The planning for this event had been in place for a long time, I already knew what I had to do – I logged onto the server, kicked the user off and waited for someone to squeal. I didn’t have to wait long, I got a call within 15 minutes saying that the account was locked and that a certain user couldn’t log in to the server. I requested that the user call me and we would be able to resolve his or her problem, in due course I got the call and here is how the conversation went.

“Hello, this is Pedro El Chihuahua from The Mexican Hat Dancers Union, we had unrestricted access to your network and now we don’t – can you fix it for us?”

“Of course I can Pedro all you need to do is ask for access, then answer a simple question for me – why do you need root access to one of the servers on my network?”
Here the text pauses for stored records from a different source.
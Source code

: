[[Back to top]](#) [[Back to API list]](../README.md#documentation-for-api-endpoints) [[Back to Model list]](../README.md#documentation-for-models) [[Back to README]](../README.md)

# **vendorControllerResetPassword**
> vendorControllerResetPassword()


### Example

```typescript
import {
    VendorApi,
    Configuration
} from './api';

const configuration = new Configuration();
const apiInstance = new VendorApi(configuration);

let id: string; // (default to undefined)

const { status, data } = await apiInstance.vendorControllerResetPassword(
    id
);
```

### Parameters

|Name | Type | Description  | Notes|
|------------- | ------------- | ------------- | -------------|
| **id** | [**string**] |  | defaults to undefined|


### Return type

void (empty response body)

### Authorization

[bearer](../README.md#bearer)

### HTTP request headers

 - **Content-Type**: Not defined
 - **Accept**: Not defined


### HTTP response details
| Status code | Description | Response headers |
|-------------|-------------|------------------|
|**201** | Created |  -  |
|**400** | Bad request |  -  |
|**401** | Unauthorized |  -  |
“I need access because I have to do things, these are things that might be a little tricky to explain in simple terms. These Unix systems can be a little difficult to explain to you’re average administrator as they are quite complex!, from my experience it’s better if you just leave things as we’ve set them up.”

“Well what a coincidence Pedro, that is exactly what I was thinking. It’s lucky that we are both reading from the same Hymn Sheet – the one that says give any plonker access to your network and make sure that they can access the root account as they might need extra privelige to screw the network and systems up.”

“No not at all, all we want to do is run the sum command on a file.”

“Why do you think that you need root to do that”.

“Ahh! that’s what I meant when I said that these systems were a bit tricky, especially for the average administrator. You can’t access the sum command unless you’re root the system just tells you that the programme is not available. You need to know about Unix to be able to do these things, so if you could just let me back in – I’ll fix you’re problem.”

“Actually I don’t have a problem Pedro, you do! I’m not going to re-enable these accounts as you don’t need them, you can run the sum command as a regular user. All you have to do is ensure that your PATH is set up correctly, something that any average administrator will tell you. If you can’t find an average administrator, then you can always type /usr/sbin/sum and that works too”.

“Well there are a couple of other things that we do, we need root to work on the application as we installed it as root and only root can make changes”.

I pointed out that the application and the server would be decommissioned in the very near future, just a matter of a couple of weeks and that if they needed root access they could contact me. Although I could tell from the response that Pedro wasn’t happy, he accepted that this was the way things would have to be. He could go off and stamp all over his self awarded Sombrero, as any Mexican hat dancer would – after all it’s just like Morris dancing but less threatening.